Plus, it’s narrative, and it’s often important that the songs be played in order so that the beginnings and ends sound right, and Jones is apt to tell you that the album plays out like a movie in his mind.
Basically, he doesn’t give a shit.
That kind of damn-the-masses art-making can sometimes go pretty sour, prone to self-indulgent tripe that would have been better had it never left someone’s bedroom, but this is Zach Jones we’re talking about here. The guy who crushed 2012 with Things Were Better and just oozes an easy-going charisma.
So the whole thing turns out pretty well, in the end. Sure, there are those who will find his riffing on Ray Davies’s “Days” (1968) and Henry Mancini and Johnny Mercer’s Oscar-winning “Days of Wine and Roses” (1962) somewhat pretentious, along with the string and horn sections that swell nearly every song to orchestral heights. But those who can appreciate a vision fully realized should enjoy this project quite a bit.
There’s no certified hit, à la “Things Were Better,” which led off the last album.

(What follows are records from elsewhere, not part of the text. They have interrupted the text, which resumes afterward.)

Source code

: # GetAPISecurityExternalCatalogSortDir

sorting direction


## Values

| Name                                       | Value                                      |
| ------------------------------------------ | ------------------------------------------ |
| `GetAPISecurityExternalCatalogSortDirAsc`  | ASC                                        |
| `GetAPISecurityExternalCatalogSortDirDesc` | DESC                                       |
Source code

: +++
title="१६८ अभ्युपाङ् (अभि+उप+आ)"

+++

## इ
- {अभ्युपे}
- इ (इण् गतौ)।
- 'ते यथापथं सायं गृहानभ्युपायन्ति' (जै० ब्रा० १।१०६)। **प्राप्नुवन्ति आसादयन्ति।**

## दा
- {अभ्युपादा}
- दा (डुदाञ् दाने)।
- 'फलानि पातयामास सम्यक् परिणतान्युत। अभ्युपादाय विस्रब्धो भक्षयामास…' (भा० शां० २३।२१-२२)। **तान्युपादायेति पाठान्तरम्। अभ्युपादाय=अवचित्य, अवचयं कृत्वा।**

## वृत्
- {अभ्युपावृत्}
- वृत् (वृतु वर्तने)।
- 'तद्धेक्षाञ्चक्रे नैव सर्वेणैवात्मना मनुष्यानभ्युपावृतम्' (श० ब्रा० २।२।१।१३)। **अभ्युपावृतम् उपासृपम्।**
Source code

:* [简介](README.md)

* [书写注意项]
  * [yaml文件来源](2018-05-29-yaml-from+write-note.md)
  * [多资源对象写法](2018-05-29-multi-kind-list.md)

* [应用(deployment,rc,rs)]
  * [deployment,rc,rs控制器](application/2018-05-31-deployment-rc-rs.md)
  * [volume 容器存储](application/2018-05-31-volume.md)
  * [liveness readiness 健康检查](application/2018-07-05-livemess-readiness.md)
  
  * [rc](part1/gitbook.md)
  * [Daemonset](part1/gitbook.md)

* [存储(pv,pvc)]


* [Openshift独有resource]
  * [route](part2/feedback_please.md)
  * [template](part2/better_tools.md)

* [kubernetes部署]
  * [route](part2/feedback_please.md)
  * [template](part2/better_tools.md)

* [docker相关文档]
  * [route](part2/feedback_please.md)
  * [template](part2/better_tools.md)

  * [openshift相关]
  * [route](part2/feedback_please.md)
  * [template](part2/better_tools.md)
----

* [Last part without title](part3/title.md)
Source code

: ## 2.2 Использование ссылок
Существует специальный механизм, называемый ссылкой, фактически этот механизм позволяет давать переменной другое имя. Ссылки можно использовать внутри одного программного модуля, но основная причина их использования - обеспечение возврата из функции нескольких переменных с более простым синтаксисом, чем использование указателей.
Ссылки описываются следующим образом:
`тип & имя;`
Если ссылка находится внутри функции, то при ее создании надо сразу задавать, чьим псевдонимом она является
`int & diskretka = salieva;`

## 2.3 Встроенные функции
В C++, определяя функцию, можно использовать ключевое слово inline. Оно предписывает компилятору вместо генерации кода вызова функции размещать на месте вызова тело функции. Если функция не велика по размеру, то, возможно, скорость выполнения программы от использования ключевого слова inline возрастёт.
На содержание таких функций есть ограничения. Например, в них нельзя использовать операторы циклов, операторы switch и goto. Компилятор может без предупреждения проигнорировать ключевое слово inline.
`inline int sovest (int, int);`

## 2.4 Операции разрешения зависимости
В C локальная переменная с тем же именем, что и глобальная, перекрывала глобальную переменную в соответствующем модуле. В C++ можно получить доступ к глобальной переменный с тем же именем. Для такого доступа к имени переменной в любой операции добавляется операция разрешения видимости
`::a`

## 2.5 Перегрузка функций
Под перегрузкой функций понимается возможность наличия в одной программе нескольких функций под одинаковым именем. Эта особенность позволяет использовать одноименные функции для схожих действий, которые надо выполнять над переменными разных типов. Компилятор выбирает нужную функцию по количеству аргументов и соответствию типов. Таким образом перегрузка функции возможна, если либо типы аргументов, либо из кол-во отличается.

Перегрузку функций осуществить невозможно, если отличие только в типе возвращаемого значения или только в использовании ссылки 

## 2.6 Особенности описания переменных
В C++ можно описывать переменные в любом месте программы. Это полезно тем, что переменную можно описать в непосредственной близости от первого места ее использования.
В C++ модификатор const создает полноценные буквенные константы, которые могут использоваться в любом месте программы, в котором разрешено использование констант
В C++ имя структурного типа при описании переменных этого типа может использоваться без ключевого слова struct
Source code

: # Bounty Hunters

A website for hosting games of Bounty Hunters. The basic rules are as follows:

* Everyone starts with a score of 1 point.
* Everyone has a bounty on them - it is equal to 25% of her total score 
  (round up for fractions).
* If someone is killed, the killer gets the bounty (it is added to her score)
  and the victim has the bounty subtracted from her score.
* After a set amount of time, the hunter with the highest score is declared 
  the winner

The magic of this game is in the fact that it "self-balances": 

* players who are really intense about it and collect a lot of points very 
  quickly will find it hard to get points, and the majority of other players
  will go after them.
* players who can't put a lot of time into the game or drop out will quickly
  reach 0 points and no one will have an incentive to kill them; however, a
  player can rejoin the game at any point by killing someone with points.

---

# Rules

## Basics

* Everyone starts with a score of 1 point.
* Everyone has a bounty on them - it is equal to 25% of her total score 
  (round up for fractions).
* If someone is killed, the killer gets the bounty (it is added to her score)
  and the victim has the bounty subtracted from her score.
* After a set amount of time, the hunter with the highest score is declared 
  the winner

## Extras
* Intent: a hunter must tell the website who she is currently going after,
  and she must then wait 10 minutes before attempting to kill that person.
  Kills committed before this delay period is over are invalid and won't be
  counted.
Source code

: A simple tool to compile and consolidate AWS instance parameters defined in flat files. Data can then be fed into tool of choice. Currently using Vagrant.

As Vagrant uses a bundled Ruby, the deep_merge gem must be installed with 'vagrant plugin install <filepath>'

In general, this is the most subdued of Jones’s albums, with his lead vocals nearly always in falsetto and quite a lot of nostalgia and regret fueling the storyline.
That said, the stripped-down “Why Pretend,” with Jones showing off his fingerstyle acoustic-guitar chops, is the most powerful thing he’s ever put out. His vocals are ultra-present, dominating the sound as he delivers a message that must have been heartbreaking for someone to hear: “So, I can try to see both sides, but why should we pretend?/I just want to move on/Go back to calling you my friend.”
It’s a sentiment he’s unafraid of expressing. “Undertow” might have more of a bounce to it, driven by a churning cello and chiming tambourine or cymbal from the percussion team of Chris Sweet on drums and Kate Beever on everything else, but it’s a tortured break-up song, nonetheless. “I’ll still be with you when I’m gone,” our protagonist assures his opposite, “I will always be your friend.” Sounds like somebody’s playing a game of justification: “At times you might feel lost/There were lines that we both crossed.”
In whose opinion?
Maybe it’s easier to just convince yourself it’s “Not Meant to Be,” where the piano is all kinds of ’60s pop and the backing vocals, with a lovely descending harmony part in the chorus tell the real story.
Of course, that’s all on Side A. Side B is much more of a wing-spreading look to the future.
The opening “Get Away” shows off the string section of Lauren Hastings Genova and Emily Dix Thomas (they also play with Rustic Overtones from time to time) especially, with layers of parts wrapping in upon each other and Jones eventually entering to echo and mirror their melody lines.